It was always about honesty. There was the honesty of the four mop top Beatles singing fab little songs which now sound like big little songs.
By listening to those early records, we discovered black artists like The Marvelettes, the Miracles, Little Richard, Chuck Berry and the art of writing commercial pop songs like Carole King and Gerry Goffin- and Lennon-McCartney.
They were sharing and we were absorbing.
There was the “We’re more popular than Jesus” moment, the trippy Beatles telling us to turn off our minds, relax and float downstream to, fairly recently, returning to the “Get Back” documentary that introduced and reintroduced to at least two generations, all the brutal honesty of the Let It Be Sessions.
Of course, this led them- and us- to the often mixed up honesty of when the Beatles made music separately and said what was on their minds and what they were going through.
It was all of this which many of us found to be curiouser and curiouser and led some of us down that rabbit hole with Alice and changed our lives forever without us even knowing it.

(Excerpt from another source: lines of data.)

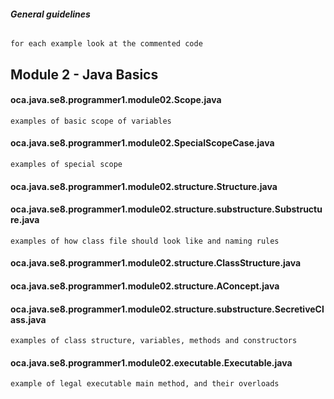 ###### **General guidelines**
    for each example look at the commented code
    
## **Module 2 - Java Basics**

#### **oca.java.se8.programmer1.module02.Scope.java**
    examples of basic scope of variables
#### **oca.java.se8.programmer1.module02.SpecialScopeCase.java**
    examples of special scope
#### **oca.java.se8.programmer1.module02.structure.Structure.java**
#### **oca.java.se8.programmer1.module02.structure.substructure.Substructure.java**
    examples of how class file should look like and naming rules
#### **oca.java.se8.programmer1.module02.structure.ClassStructure.java**
#### **oca.java.se8.programmer1.module02.structure.AConcept.java**
#### **oca.java.se8.programmer1.module02.structure.substructure.SecretiveClass.java**
    examples of class structure, variables, methods and constructors
#### **oca.java.se8.programmer1.module02.executable.Executable.java**
    example of legal executable main method, and their overloads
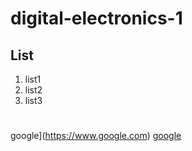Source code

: # digital-electronics-1
##  List
1. list1
2. list2
3. list3
#
google](https://www.google.com)
[google](https://www.google.com "Google's Homepage")
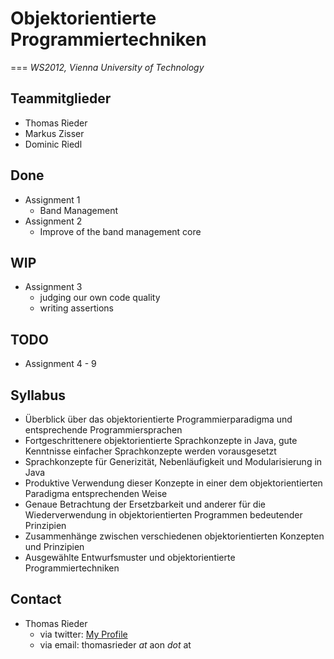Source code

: # Objektorientierte Programmiertechniken
===
_WS2012, Vienna University of Technology_

## Teammitglieder
 - Thomas Rieder
 - Markus Zisser
 - Dominic Riedl

## Done
 - Assignment 1
   - Band Management
 - Assignment 2
   - Improve of the band management core
   
## WIP
 - Assignment 3
   - judging our own code quality
   - writing assertions

## TODO
 - Assignment 4 - 9
 
## Syllabus
 - Überblick über das objektorientierte Programmierparadigma und entsprechende Programmiersprachen
 - Fortgeschrittenere objektorientierte Sprachkonzepte in Java, gute Kenntnisse einfacher Sprachkonzepte werden vorausgesetzt
 - Sprachkonzepte für Generizität, Nebenläufigkeit und Modularisierung in Java
 - Produktive Verwendung dieser Konzepte in einer dem objektorientierten Paradigma entsprechenden Weise
 - Genaue Betrachtung der Ersetzbarkeit und anderer für die Wiederverwendung in objektorientierten Programmen bedeutender Prinzipien
 - Zusammenhänge zwischen verschiedenen objektorientierten Konzepten und Prinzipien
 - Ausgewählte Entwurfsmuster und objektorientierte Programmiertechniken
 
 
## Contact
 - Thomas Rieder
    - via twitter: [My Profile](https://twitter.com/#!/thomasrieder)
    - via email: thomasrieder _at_ aon _dot_ at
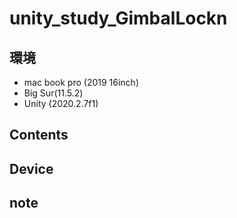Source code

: # unity_study_GimbalLockn #

## 環境 ##
*	mac book pro (2019 16inch)
*	Big Sur(11.5.2)
*	Unity (2020.2.7f1)

## Contents ##

## Device ##


## note ##






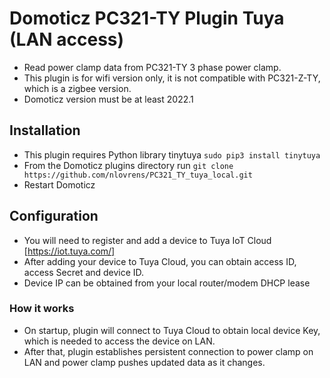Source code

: # Domoticz PC321-TY Plugin Tuya (LAN access)

 - Read power clamp data from PC321-TY 3 phase power clamp. 
 - This plugin is for wifi version only, it is not compatible with PC321-Z-TY, which is a zigbee version.
 - Domoticz version must be at least 2022.1
 
 ## Installation
  - This plugin requires Python library tinytuya `sudo pip3 install tinytuya`
  - From the Domoticz plugins directory run `git clone https://github.com/nlovrens/PC321_TY_tuya_local.git`
  - Restart Domoticz
  
  ## Configuration
  - You will need to register and add a device to Tuya IoT Cloud [https://iot.tuya.com/]
  - After adding your device to Tuya Cloud, you can obtain access ID, access Secret and device ID.
  - Device IP can be obtained from your local router/modem DHCP lease
  
  ### How it works
  - On startup, plugin will connect to Tuya Cloud to obtain local device Key, which is needed to access the device on LAN.
  - After that, plugin establishes persistent connection to power clamp on LAN and power clamp pushes updated data as it changes.
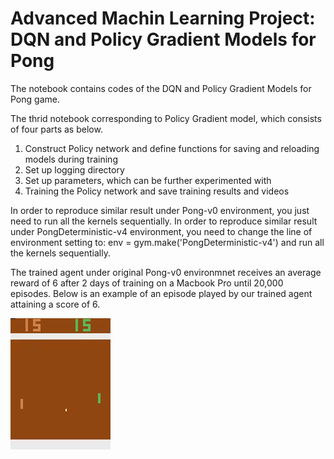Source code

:# Advanced Machin Learning Project: DQN and Policy Gradient Models for Pong
The notebook contains codes of the DQN and Policy Gradient Models for Pong game.










The thrid notebook corresponding to Policy Gradient model, which consists of four parts as below.
1. Construct Policy network and define functions for saving and reloading models during training
2. Set up logging directory
3. Set up parameters, which can be further experimented with
4. Training the Policy network and save training results and videos

In order to reproduce similar result under Pong-v0 environment, you just need to run all the kernels sequentially. 
In order to reproduce similar result under PongDeterministic-v4 environment, you need to change the line of environment setting to: 
env = gym.make('PongDeterministic-v4')
and run all the kernels sequentially.


The trained agent under original Pong-v0 environmnet receives an average reward of 6 after 2 days of training on a Macbook Pro until 20,000 episodes.
Below is an example of an episode played by our trained agent attaining a score of 6.

![image](https://github.com/xiaorongY/Advanced-Machin-Learning-Project/blob/master/pg_reward%3D6.gif)
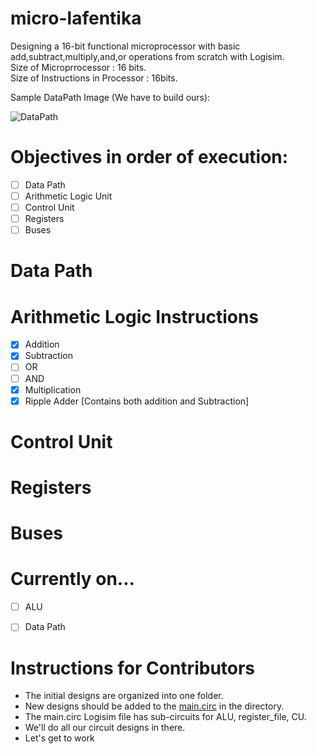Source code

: # micro-lafentika
Designing a 16-bit functional microprocessor with basic add,subtract,multiply,and,or operations from scratch with Logisim.  
Size of Microprrocessor : 16 bits.  
Size of Instructions in Processor : 16bits.
 <p>Sample DataPath Image (We have to build ours):</p>  

![DataPath](https://docsdrive.com/images/ansinet/itj/2007/fig3-2k7-497-508.gif)    

# Objectives in order of execution:
- [ ] Data Path
- [ ] Arithmetic Logic Unit  
- [ ] Control Unit
- [ ] Registers
- [ ] Buses

# Data Path  


# Arithmetic Logic Instructions
- [x] Addition
- [x] Subtraction
- [ ] OR
- [ ] AND
- [x] Multiplication
- [x] Ripple Adder [Contains both addition and Subtraction]

# Control Unit


# Registers


# Buses



# Currently on...
- [ ] ALU
- [ ] Data Path


# Instructions for Contributors
- The initial designs are organized into one folder.
- New designs should be added to the [main.circ](./main_designs/main.circ) in the [](./main_designs/) directory.
- The main.circ Logisim file has sub-circuits for ALU, register_file, CU.
- We'll do all our circuit designs in there.
- Let's get to work
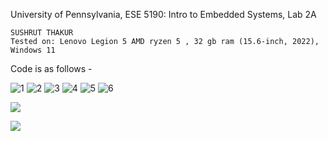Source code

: University of Pennsylvania, ESE 5190: Intro to Embedded Systems, Lab 2A

    SUSHRUT THAKUR
    Tested on: Lenovo Legion 5 AMD ryzen 5 , 32 gb ram (15.6-inch, 2022), Windows 11


Code is as follows - 

![1](https://user-images.githubusercontent.com/114092860/196417940-4622d02a-9ff7-4074-b8ab-d916ab4a0c19.png)
![2](https://user-images.githubusercontent.com/114092860/196419252-12c78c78-6be7-4f75-8b04-40cb0eb084c3.png)
![3](https://user-images.githubusercontent.com/114092860/196419264-88785738-baf9-469e-992f-4c88bf692665.png)
![4](https://user-images.githubusercontent.com/114092860/196419290-c96b970d-3c89-45c5-976b-5a18c28c4698.png)
![5](https://user-images.githubusercontent.com/114092860/196419317-4567f16d-331c-449c-8fb2-f7a2e76c61c5.png)
![6](https://user-images.githubusercontent.com/114092860/196419394-46dcc0cd-59e8-4e95-8622-18d92ff40ebb.png)


![](https://github.com/sushrut-upenn/ESE-lab-2A-worked-with-Juilee-Samir-Kotnis/blob/main/blinking-color%20(1).gif)


![](https://github.com/sushrut-upenn/ESE-lab-2A-worked-with-Juilee-Samir-Kotnis/blob/main/Serial-and-blinking%20(1).gif)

From those days “when we was fab” and 3-4 minute songs where we met “Sexy Sadie”, The Walrus, Rocky Raccoon, Eleanor Rigby, Polythene Pam, the Nowhere Man and others, we were learning about using our imagination and being creative so we could get to the bottom to get back to the top and not be afraid to be honest, learn to let it go and go where one hasn’t gone before.
From the ways of making things happen with such an honest innocence about everything going on around them, they were multi media and social media artists travelling through new ways of looking at things long before anyone even knew what any of this was. This includes Steve Jobs.
Because of them, I have now reached a point in my personal Savoy Truffle where there’s no time nor interest to work on anything that might be described as a “job” and be beholden to anyone.
Lower one’s creative standards and all pride goes out the window. And pride is never for sale.
Today, it’s about having the complete freedom of living in different hard days nights and able to go down to where nothing is real and there’s nothing to get hung about, because tomorrow never knows, and how, in the end, the love you take is equal to the love you make.
It’s about how your world doesn’t include those Blue Meanies or the ubiquitous Nowhere Man and knowing that there’s no need to carry the world on your shoulder.
It’s about embarking on a Magical Mystery Tour with no idea where you’re going, but how you’ll return to that long and winding road which always leads you home, no matter where home is and who’s waiting there for you.